Notes on distributed systems for beginners

Hello everyone!

The time has come to tell you about another book that has caused us genuine interest and serious debate.

We assumed that in the field of learning algorithms for distributed systems brevity is the sister of talent, so the study of the book by Wan Fokkin “Distributed Algorithms. Clear approach ” is a promising and rewarding affair, even if the volume of the book is only 248 pages.
')

However, in order to participate in the survey was more interesting, we first invite you under the cat, where is the translation of the most interesting article by Jeff Hodges, describing the most diverse problems associated with the development of distributed systems.

I have long thought about what lessons are learned at work by engineers for the maintenance of distributed systems.

Much of this knowledge is acquired when we burn ourselves from our own mistakes in real “combat” traffic. These burns are well remembered, but I would like as many engineers as possible not to make such mistakes.

Young system engineers should definitely read “Misconceptions about distributed computing” and get acquainted with the “CAP-theorem” in the order of self-education. But these are abstract works without direct practical advice — namely, such advice is necessary for a young engineer to start growing. It's amazing what a scanty context such an engineer has when he just starts working.

Below are some of the lessons that I learned as an engineer for distributed systems that I would like to teach a young colleague. Some lessons are not obvious, others are surprising, but most of them are ambiguous. This list will help the novice engineer of distributed systems to orient themselves in the subject area, where he will begin his professional career. The list is not exhaustive, but quite good for a start.

The main drawback of this list is that it focuses on technical problems, but almost does not touch upon social issues that an engineer may encounter. Since distributed systems require more machines and investments, such engineers have to interact with various teams and large organizations. Communication is usually the most difficult part of the work of any programmer, and in particular this concerns the development of distributed systems.

Our leaven, education and experience are pushing us towards technical solutions, even if there is a more pleasant and effective social solution. Let's try to fix it. People are not as capricious as computers, even if the human interface is worse standardized.

So let's go

The feature of distributed systems is that they often fail.

If you ask what distinguishes distributed systems from other branches of programming, the young specialist will certainly mention delays, believing that they are complicating distributed computing. But this is a mistake. The main feature of distributed systems is the high probability of failure and, worse, the probability of partial failure. If a well-written mutex unlock fails and gives an error, you can assume that the process is unstable and complete it. But the failure to unlock a distributed mutex must be taken into account in the lock protocol.

A system engineer who did not deal with distributed computing might think: “OK, I’ll just send a record to both machines” or “OK, I’ll send the record until it works.” Such engineers simply did not quite accept (although they realized intellectually) the fact that network systems fail more often than systems running on separate machines, and such failures are usually partial and not total. One record can go through, while others can not; and how do we then get a consistent view of the data? It is much more difficult to judge such partial failures than total ones.

Switches are disabled, because of pauses in the garbage collection, the leading disks "disappear", writing to sockets would seem to work, but does not actually work on another machine, because of the slow drive on one computer, the information exchange protocol in the entire cluster works with turtle speed, etc. Reading from local memory is simply a more stable process than reading from multiple switches at once.
When designing, consider such failures.

Writing fault-tolerant distributed systems is more costly than reliable single systems

Creating a fault-tolerant distributed solution requires more money than a similar program for one machine.
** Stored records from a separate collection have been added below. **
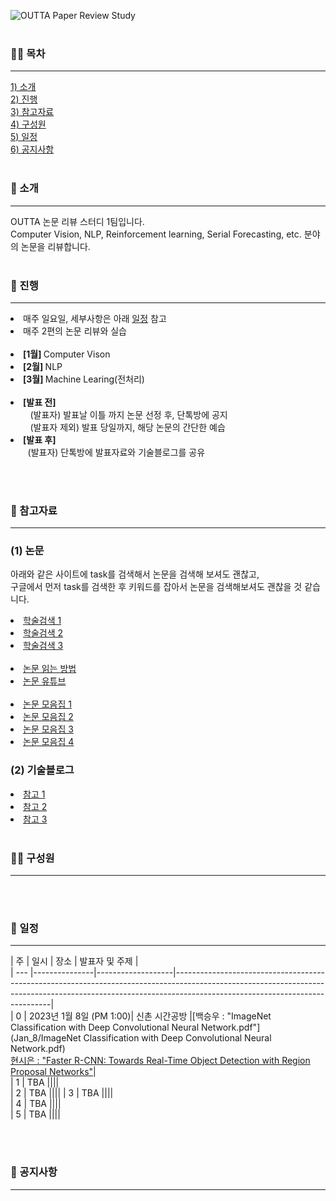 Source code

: ![OUTTA Paper Review Study](https://capsule-render.vercel.app/api?type=transparent&fontColor=703ee5&text=OUTTA%20Paper%20Review%20Study&height=150&fontSize=60&desc=We%20Review%20Various%20Papers%20about%20Deep%20Learning&descAlignY=76&descAlign=50)  
<br>


<h3>🏃‍♂️ 목차</h3>
<hr>
<a href="#ch1">1) 소개</a><br>
<a href="#ch2">2) 진행</a><br>
<a href="#ch3">3) 참고자료</a><br>
<a href="#ch4">4) 구성원</a><br>
<a href="#ch5">5) 일정</a><br>
<a href="#ch6">6) 공지사항</a>
<br><br>


<a id="ch1"><h3>👾 소개</h3></a>
<hr>
OUTTA 논문 리뷰 스터디 1팀입니다.<br>
Computer Vision, NLP, Reinforcement learning, Serial Forecasting, etc. 분야의 논문을 리뷰합니다.
<br><br>


<a id="ch2"><h3>🍆 진행</h3></a>
<hr>
<p>
  <li>매주 일요일, 세부사항은 아래 <a href="#ch5">일정</a> 참고</li>
  <li>매주 2편의 논문 리뷰와 실습</li><br>
  
  <li><strong>[1월] </strong>Computer Vison</li>
  <li><strong>[2월] </strong>NLP</li>
  <li><strong>[3월] </strong>Machine Learing(전처리)</li><br>
  
  <li><strong>[발표 전]</strong><br>
    &nbsp; &nbsp; &nbsp; &nbsp; (발표자) 발표날 이틀 까지 논문 선정 후, 단톡방에 공지<br>
    &nbsp; &nbsp; &nbsp; &nbsp; (발표자 제외) 발표 당일까지, 해당 논문의 간단한 예습</li>
  <li><strong>[발표 후]</strong><br>
    &nbsp; &nbsp; &nbsp; &nbsp;(발표자) 단톡방에 발표자료와 기술블로그를 공유</li>
 </p>
<br><br>


<a id="ch3"><h3>🍠 참고자료</h3></a>
<hr>
<h3><strong>(1) 논문</strong></h3>
<p>아래와 같은 사이트에 task를 검색해서 논문을 검색해 보셔도 괜찮고,<br>
  구글에서 먼저 task를 검색한 후 키워드를 잡아서 논문을 검색해보셔도 괜찮을 것 같습니다.</p>
  
  <li><a href="https://github.com/WittmannF/sort-google-scholar">학술검색 1</a>
  <li><a href="https://dblp.org/">학술검색 2</a>
  <li><a href="http://www.riss.kr/index.do">학술검색 3</a><br><br>

  
  <li><a href="https://facerain.club/how-to-read-paper-andrew">논문 읽는 방법</a>
  <li><a href="https://youtube.com/c/dongbinna">논문 유튜브</a><br><br>

  <li><a href="https://github.com/terryum/awesome-deep-learning-papers">논문 모음집 1</a>
  <li><a href="https://www.notion.so/c3b3474d18ef4304b23ea360367a5137?v=5d763ad5773f44eb950f49de7d7671bd">논문 모음집 2</a>
  <li><a href="https://pouncing-healer-4e5.notion.site/c720d1c861594747bad3e2077ef47c6e?v=9bd86147ada741b68f3871651d48107d"> 논문 모음집 3</a>
  <li><a href="https://github.com/floodsung/Deep-Learning-Papers-Reading-Roadmap">논문 모음집 4</a>

  <br>
  <h3><strong>(2) 기술블로그</strong></h3>
  <li><a href="https://lsjsj92.tistory.com/640">참고 1</a>
  <li><a href="https://mizzlena.tistory.com/47">참고 2</a>
  <li><a href="https://gbdai.tistory.com/46">참고 3</a>
<br><br>


<a id="ch4"><h3>🙇‍♀️ 구성원</h3></a>
<hr>
<br><br>


<a id="ch5"><h3>📆 일정</h3></a>
    <hr>
| 주  | 일시            | 장소                | 발표자 및 주제                                                                                                                                                                                                  |  
| --- |---------------|-------------------|-----------------------------------------------------------------------------------------------------------------------------------------------------------------------------------------------------------|  
| 0   | 2023년 1월 8일 (PM 1:00)| 신촌 시간공방 |[백승우 : "ImageNet Classification with Deep Convolutional Neural Network.pdf"](Jan_8/ImageNet Classification with Deep Convolutional Neural Network.pdf)<br> [현시은 : "Faster R-CNN: Towards Real-Time Object Detection with Region Proposal Networks"](Jan_8/Faster_R-CNN.pdf)|  
| 1   | TBA           ||||  
| 2   | TBA           ||||
| 3   | TBA           ||||  
| 4   | TBA           ||||  
| 5   | TBA           ||||

<br><br>


<a id="ch6"><h3>📣 공지사항</h3></a>
<hr>
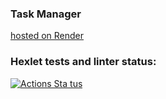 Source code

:### Task Manager
[hosted on Render](https://python-project-52-uv75.onrender.com)

### Hexlet tests and linter status:
[![Actions Sta tus](https://github.com/Spike2250/python-project-52/actions/workflows/hexlet-check.yml/badge.svg)](https://github.com/Spike2250/python-project-52/actions) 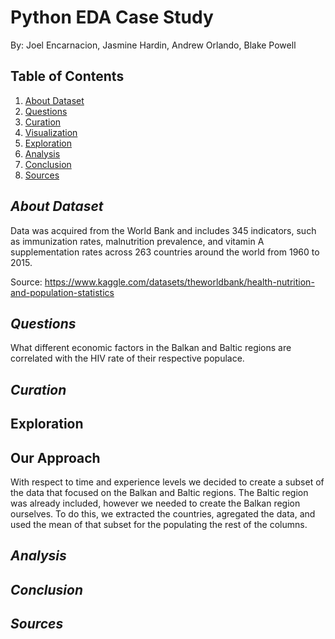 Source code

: # Python EDA Case Study
By: Joel Encarnacion, Jasmine Hardin, Andrew Orlando, Blake Powell

## Table of Contents
1. [About Dataset](#about-dataset)
2. [Questions](#questions)
4. [Curation](#curation)
5. [Visualization](#visualization)
6. [Exploration](#exploration)
7. [Analysis](#analysis)
8. [Conclusion](#conclusion)
9. [Sources](#sources)

## *About Dataset*
Data was acquired from the World Bank and includes 345 indicators, such as immunization rates, malnutrition prevalence, and vitamin A supplementation rates across 263 countries around the world from 1960 to 2015.

Source: https://www.kaggle.com/datasets/theworldbank/health-nutrition-and-population-statistics



## *Questions*
What different economic factors in the Balkan and Baltic regions are correlated with the HIV rate of their respective populace.
## *Curation*

## Exploration

## Our Approach
With respect to time and experience levels we decided to create a subset of the data that focused on the Balkan and Baltic regions. The Baltic region was already included, however we needed to create the Balkan region ourselves. To do this, we extracted the countries, agregated the data, and used the mean of that subset for the populating the rest of the columns. 

## *Analysis*

## *Conclusion*

## *Sources*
The fact is that some types of failures can occur only immediately on many machines. Virtual machines and cloud technologies reduce the cost of distributed systems as such, but not the development, implementation and testing of such systems on an existing computer. There are such failure conditions that are difficult to simulate on a separate machine. If the situation can occur only with much larger data sets than can fit on a shared machine, or in conditions potentially possible only in the data center network, distributed systems usually require real, not simulated distribution - only this way you can eliminate their bugs. Simulations are, of course, also very useful.
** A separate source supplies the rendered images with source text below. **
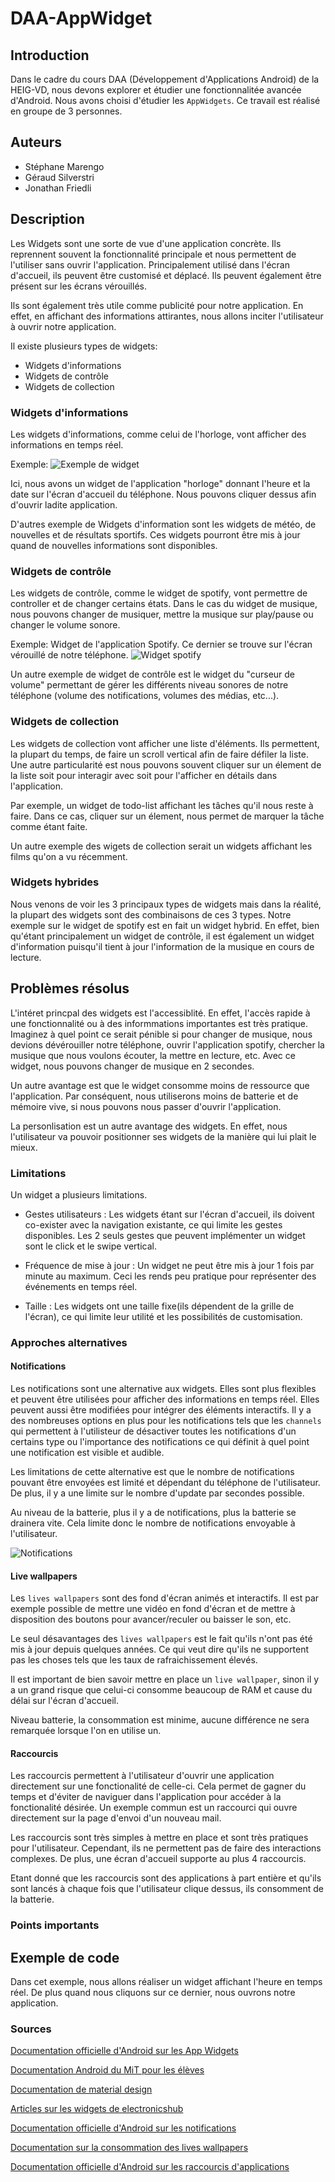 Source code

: # DAA-AppWidget

## Introduction
Dans le cadre du cours DAA (Développement d'Applications Android) de la HEIG-VD, nous devons explorer et étudier une fonctionnalitée avancée d'Android. Nous avons choisi d'étudier les `AppWidgets`. Ce travail est réalisé en groupe de 3 personnes.

## Auteurs
* Stéphane Marengo
* Géraud Silverstri
* Jonathan Friedli

## Description
Les Widgets sont une sorte de vue d'une application concrète. Ils reprennent souvent la fonctionnalité principale et nous permettent de l'utiliser sans ouvrir l'application. Principalement utilisé dans l'écran d'accueil, ils peuvent être customisé et déplacé. Ils peuvent également être présent sur les écrans vérouillés.

Ils sont également très utile comme publicité pour notre application. En effet, en affichant des informations attirantes, nous allons inciter l'utilisateur à ouvrir notre application.


Il existe plusieurs types de widgets:
* Widgets d'informations
* Widgets de contrôle
* Widgets de collection


### Widgets d'informations
Les widgets d'informations, comme celui de l'horloge, vont afficher des informations en temps réel. 

Exemple:
![Exemple de widget](doc/accueil.jpg)

Ici, nous avons un widget de l'application "horloge" donnant l'heure et la date sur l'écran d'accueil du téléphone. Nous pouvons cliquer dessus afin d'ouvrir ladite application.

D'autres exemple de Widgets d'information sont les widgets de météo, de nouvelles et de résultats sportifs. Ces widgets pourront être mis à jour quand de nouvelles informations sont disponibles.

### Widgets de contrôle
Les widgets de contrôle, comme le widget de spotify, vont permettre de controller et de changer certains états. Dans le cas du widget de musique, nous pouvons changer de musiquer, mettre la musique sur play/pause ou changer le volume sonore.

Exemple:
Widget de l'application Spotify. Ce dernier se trouve sur l'écran vérouillé de notre téléphone. 
![Widget spotify](doc/spotifyWidget.jpg)

Un autre exemple de widget de contrôle est le widget du "curseur de volume" permettant de gérer les différents niveau sonores de notre téléphone (volume des notifications, volumes des médias, etc...).


### Widgets de collection
Les widgets de collection vont afficher une liste d'éléments. Ils permettent, la plupart du temps, de faire un scroll vertical afin de faire défiler la liste. Une autre particularité est nous pouvons souvent cliquer sur un élement de la liste soit pour interagir avec soit pour l'afficher en détails dans l'application.

Par exemple, un widget de todo-list affichant les tâches qu'il nous reste à faire. Dans ce cas, cliquer sur un élement, nous permet de marquer la tâche comme étant faite.

Un autre exemple des wigets de collection serait un widgets affichant les films qu'on a vu récemment.

### Widgets hybrides
Nous venons de voir les 3 principaux types de widgets mais dans la réalité, la plupart des widgets sont des combinaisons de ces 3 types. Notre exemple sur le widget de spotify est en fait un widget hybrid. En effet, bien qu'étant principalement un widget de contrôle, il est également un widget d'information puisqu'il tient à jour l'information de la musique en cours de lecture. 

## Problèmes résolus
L'intéret princpal des widgets est l'accessiblité. En effet, l'accès rapide à une fonctionnalité ou à des informmations importantes est très pratique. Imaginez à quel point ce serait pénible si pour changer de musique, nous devions dévérouiller notre téléphone, ouvrir l'application spotify, chercher la musique que nous voulons écouter, la mettre en lecture, etc. Avec ce widget, nous pouvons changer de musique en 2 secondes.

Un autre avantage est que le widget consomme moins de ressource que l'application. Par conséquent, nous utiliserons moins de batterie et de mémoire vive, si nous pouvons nous passer d'ouvrir l'application.

La personlisation est un autre avantage des widgets. En effet, nous l'utilisateur va pouvoir positionner ses widgets de la manière qui lui plait le mieux.

### Limitations
Un widget a plusieurs limitations.

* Gestes utilisateurs : Les widgets étant sur l'écran d'accueil, ils doivent co-exister avec la navigation existante, ce qui limite les gestes disponibles. Les 2 seuls gestes que peuvent implémenter un widget sont le click et le swipe vertical.

* Fréquence de mise à jour : Un widget ne peut être mis à jour 1 fois par minute au maximum. Ceci les rends peu pratique pour représenter des événements en temps réel.

* Taille : Les widgets ont une taille fixe(ils dépendent de la grille de l'écran), ce qui limite leur utilité et les possibilités de customisation.

### Approches alternatives

#### **Notifications**
Les notifications sont une alternative aux widgets. Elles sont plus flexibles et peuvent être utilisées pour afficher des informations en temps réel. Elles peuvent aussi être modifiées pour intégrer des éléments interactifs. Il y a des nombreuses options en plus pour les notifications tels que les `channels` qui permettent à l'utilisteur de désactiver toutes les notifications d'un certains type ou l'importance des notifications ce qui définit à quel point une notification est visible et audible.

 Les limitations de cette alternative est que le nombre de notifications pouvant être envoyées est limité et dépendant du téléphone de l'utilisateur. De plus, il y a une limite sur le nombre d'update par secondes possible.

 Au niveau de la batterie, plus il y a de notifications, plus la batterie se drainera vite. Cela limite donc le nombre de notifications envoyable à l'utilisateur.

![Notifications](doc/notifications.jpg)

#### **Live wallpapers**
Les `lives wallpapers` sont des fond d'écran animés et interactifs. Il est par exemple possible de mettre une vidéo en fond d'écran et de mettre à disposition des boutons pour avancer/reculer ou baisser le son, etc.

Le seul désavantages des `lives wallpapers` est le fait qu'ils n'ont pas été mis à jour depuis quelques années. Ce qui veut dire qu'ils ne supportent pas les choses tels que les taux de rafraichissement élevés.

Il est important de bien savoir mettre en place un `live wallpaper`, sinon il y a un grand risque que celui-ci consomme beaucoup de RAM et cause du délai sur l'écran d'accueil.

Niveau batterie, la consommation est minime, aucune différence ne sera remarquée lorsque l'on en utilise un.

#### **Raccourcis**
Les raccourcis permettent à l'utilisateur d'ouvrir une application directement sur une fonctionalité de celle-ci. Cela permet de gagner du temps et d'éviter de naviguer dans l'application pour accéder à la fonctionalité désirée. Un exemple commun est un raccourci qui ouvre directement sur la page d'envoi d'un nouveau mail.

Les raccourcis sont très simples à mettre en place et sont très pratiques pour l'utilisateur. Cependant, ils ne permettent pas de faire des interactions complexes. De plus, une écran d'accueil supporte au plus 4 raccourcis.

Etant donné que les raccourcis sont des applications à part entière et qu'ils sont lancés à chaque fois que l'utilisateur clique dessus, ils consomment de la batterie.

### Points importants

## Exemple de code
Dans cet exemple, nous allons réaliser un widget affichant l'heure en temps réel. De plus quand nous cliquons sur ce dernier, nous ouvrons notre application.

### Sources
[Documentation officielle d'Android sur les App Widgets](https://developer.android.com/develop/ui/views/appwidgets/overview)

[Documentation Android du MiT pour les élèves](https://stuff.mit.edu/afs/sipb/project/android/docs/design/patterns/widgets.html)

[Documentation de material design](https://m2.material.io/design/platform-guidance/android-widget.html)

[Articles sur les widgets de electronicshub](https://www.electronicshub.org/what-is-a-widget/)

[Documentation officielle d'Android sur les notifications](https://developer.android.com/develop/ui/views/notifications)

[Documentation sur la consommation des lives wallpapers](https://www.computerworld.com/article/2715685/do-live-wallpapers-cause-noticeable-battery-drain-on-android-.html)

[Documentation officielle d'Android sur les raccourcis d'applications](https://developer.android.com/develop/ui/views/launch/shortcuts)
Reliable distributed open source systems are much less common than reliable systems for single machines.

The cost of long-term operation of numerous machines is a heavy burden for free communities. The development of free development - the merit of enthusiasts and amateurs, but they do not have sufficient financial resources to investigate and correct all the many problems that arise in a distributed system. Enthusiasts write open source code for interest in their free time, on computers that they already have. Such a developer is much more difficult to acquire a "fleet" of machines, to overclock and maintain them.
Part of this work is taken up by programmers working in large corporations. However, the priorities of the organization in this case may well not coincide with yours.
Although some members of the free community are aware of this problem, it has not been solved yet. It's hard.
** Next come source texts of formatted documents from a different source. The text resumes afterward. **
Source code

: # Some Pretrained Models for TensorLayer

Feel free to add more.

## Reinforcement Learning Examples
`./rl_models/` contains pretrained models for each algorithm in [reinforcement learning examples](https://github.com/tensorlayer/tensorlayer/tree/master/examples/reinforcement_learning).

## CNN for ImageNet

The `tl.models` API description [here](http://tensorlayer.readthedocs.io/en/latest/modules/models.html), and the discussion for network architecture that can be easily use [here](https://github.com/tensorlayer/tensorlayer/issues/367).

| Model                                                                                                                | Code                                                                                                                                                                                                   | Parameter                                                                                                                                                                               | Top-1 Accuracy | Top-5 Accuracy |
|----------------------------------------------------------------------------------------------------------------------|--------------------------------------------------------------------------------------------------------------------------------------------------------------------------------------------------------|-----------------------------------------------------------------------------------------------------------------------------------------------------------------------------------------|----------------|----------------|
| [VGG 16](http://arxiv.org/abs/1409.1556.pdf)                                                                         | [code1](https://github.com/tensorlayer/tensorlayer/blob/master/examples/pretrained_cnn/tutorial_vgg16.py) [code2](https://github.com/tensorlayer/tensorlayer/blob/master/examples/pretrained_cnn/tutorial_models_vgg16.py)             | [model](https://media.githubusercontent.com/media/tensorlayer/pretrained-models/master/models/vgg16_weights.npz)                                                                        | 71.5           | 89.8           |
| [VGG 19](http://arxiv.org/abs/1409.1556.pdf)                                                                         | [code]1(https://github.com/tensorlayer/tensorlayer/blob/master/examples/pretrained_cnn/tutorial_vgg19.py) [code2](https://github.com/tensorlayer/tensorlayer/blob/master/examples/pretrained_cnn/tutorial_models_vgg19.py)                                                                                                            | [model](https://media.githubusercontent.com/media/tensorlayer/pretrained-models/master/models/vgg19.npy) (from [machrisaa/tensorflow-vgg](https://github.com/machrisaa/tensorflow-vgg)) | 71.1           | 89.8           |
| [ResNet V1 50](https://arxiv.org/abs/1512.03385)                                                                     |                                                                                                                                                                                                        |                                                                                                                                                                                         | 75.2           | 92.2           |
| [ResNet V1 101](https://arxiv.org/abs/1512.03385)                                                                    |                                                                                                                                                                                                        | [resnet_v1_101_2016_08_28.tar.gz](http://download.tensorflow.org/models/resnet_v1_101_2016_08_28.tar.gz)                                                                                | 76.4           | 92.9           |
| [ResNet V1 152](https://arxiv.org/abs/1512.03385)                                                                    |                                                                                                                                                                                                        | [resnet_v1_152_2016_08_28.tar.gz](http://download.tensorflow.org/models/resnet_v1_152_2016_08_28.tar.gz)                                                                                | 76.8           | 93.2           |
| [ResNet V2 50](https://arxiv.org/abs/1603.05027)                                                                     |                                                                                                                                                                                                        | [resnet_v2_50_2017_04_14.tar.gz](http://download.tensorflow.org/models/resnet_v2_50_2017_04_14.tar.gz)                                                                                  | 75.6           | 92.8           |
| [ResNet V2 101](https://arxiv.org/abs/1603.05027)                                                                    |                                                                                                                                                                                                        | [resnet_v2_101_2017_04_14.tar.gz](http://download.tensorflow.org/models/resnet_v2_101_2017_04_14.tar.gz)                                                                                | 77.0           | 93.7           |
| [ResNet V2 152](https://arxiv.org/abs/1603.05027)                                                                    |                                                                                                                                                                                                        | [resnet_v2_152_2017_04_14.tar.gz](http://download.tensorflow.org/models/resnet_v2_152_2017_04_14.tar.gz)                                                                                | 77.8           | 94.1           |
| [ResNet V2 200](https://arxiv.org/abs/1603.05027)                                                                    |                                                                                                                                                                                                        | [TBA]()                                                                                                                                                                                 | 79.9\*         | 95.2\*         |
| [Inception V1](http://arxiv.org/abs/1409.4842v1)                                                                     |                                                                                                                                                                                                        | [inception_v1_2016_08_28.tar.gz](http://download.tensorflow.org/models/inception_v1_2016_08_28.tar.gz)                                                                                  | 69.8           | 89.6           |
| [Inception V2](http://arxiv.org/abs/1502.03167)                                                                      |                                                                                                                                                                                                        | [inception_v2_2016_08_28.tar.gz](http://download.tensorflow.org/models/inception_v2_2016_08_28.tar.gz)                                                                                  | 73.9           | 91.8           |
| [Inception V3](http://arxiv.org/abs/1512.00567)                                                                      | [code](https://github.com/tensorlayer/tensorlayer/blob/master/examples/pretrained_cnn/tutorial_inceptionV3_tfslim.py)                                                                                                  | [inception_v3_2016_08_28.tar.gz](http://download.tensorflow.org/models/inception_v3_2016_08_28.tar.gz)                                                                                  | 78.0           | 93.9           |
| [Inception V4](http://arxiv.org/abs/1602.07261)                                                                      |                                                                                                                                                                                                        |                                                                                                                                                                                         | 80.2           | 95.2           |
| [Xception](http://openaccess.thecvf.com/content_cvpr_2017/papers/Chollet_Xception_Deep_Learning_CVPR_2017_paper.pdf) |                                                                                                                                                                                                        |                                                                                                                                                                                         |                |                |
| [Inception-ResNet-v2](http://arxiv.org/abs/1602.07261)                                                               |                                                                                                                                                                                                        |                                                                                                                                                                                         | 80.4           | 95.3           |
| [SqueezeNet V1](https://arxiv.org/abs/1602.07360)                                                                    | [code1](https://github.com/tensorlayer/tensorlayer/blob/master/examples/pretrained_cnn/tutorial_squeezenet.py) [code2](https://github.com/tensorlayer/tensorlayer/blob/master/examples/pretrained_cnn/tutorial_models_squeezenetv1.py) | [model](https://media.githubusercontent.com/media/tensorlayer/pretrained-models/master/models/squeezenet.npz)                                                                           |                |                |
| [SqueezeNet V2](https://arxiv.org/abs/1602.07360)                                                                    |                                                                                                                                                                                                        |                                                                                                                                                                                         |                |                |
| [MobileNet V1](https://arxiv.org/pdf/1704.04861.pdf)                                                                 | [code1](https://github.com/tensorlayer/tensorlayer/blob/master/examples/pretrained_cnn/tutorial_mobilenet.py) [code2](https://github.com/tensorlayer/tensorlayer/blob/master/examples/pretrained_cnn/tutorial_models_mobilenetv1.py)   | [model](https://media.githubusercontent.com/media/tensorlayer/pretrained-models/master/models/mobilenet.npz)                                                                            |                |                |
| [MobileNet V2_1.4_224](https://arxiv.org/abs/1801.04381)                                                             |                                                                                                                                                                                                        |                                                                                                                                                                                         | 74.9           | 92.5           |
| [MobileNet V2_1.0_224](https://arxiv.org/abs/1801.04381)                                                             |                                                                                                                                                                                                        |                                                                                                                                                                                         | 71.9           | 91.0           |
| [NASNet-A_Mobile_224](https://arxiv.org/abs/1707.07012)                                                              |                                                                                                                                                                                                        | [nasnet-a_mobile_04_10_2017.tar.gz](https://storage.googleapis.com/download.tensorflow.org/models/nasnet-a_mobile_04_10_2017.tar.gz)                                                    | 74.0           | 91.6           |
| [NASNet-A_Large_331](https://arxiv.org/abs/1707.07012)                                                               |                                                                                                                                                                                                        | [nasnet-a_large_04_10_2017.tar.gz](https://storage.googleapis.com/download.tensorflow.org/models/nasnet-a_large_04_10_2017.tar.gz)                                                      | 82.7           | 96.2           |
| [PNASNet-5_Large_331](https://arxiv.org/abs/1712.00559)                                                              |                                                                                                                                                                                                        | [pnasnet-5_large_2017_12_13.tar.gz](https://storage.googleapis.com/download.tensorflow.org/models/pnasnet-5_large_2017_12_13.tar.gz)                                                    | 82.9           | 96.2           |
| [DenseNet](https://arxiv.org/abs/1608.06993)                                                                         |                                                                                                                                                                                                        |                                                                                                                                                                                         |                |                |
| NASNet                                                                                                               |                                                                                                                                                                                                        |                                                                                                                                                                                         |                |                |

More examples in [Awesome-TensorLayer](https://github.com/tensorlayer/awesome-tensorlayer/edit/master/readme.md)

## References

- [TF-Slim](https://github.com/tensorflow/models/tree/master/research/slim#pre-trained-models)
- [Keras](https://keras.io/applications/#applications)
Coordination is very difficult.

If possible, try to do without coordinating the machines. Such a strategy is often referred to as "horizontal scalability." The main trump card of horizontal scalability is independence. It allows you to deliver information to machines in such a mode that the need for communication and coordination between these machines is minimized. Each additional agreement between the machines complicates the implementation of the service. The speed of information transfer has a certain limit, and network communication is more flimsy than you might think. In addition, you probably do not quite understand what “harmonization” is. In this case, it is useful to study the tasks of two generals and Byzantine generals (by the way, the Paxos algorithm is still very difficult to implement; here the old grumbling programmers do not even try to show that they are smarter than you).

If you can fit a task in memory, then it is probably trivial.

To a distributed systems engineer, any task that can be solved on a single machine seems trivial. It will be more difficult to quickly determine the order of data processing if there are several switches between you and this information, that is, dereferencing several pointers is not enough. In distributed systems do not work the good old tricks to improve efficiency, documented at the dawn of computer science. There is a mass of literature and documentation on algorithms performed on single machines, precisely because most of the calculations are done on single, uncoordinated computers. Similar books on distributed systems are much smaller. (italics our - ph_piter)

"Brakes" - the hardest problem, debugging which you will ever have to deal with

“Slipping” can mean that one or several systems involved in servicing a user request are slow. It may be that one or several links of the transformation pipeline distributed on many machines are working slowly. “Slippage” is a difficult case, in part because the very formulation of the problem does not help much to find the problem. Partial refusals - the ones that are not usually displayed on the graphs that you used to view - are hidden in secluded corners. Until the degradation becomes completely obvious, no one will allocate sufficient resources (time, money, tools) to solve such problems. Dapper and Zipkin tools appeared to combat them.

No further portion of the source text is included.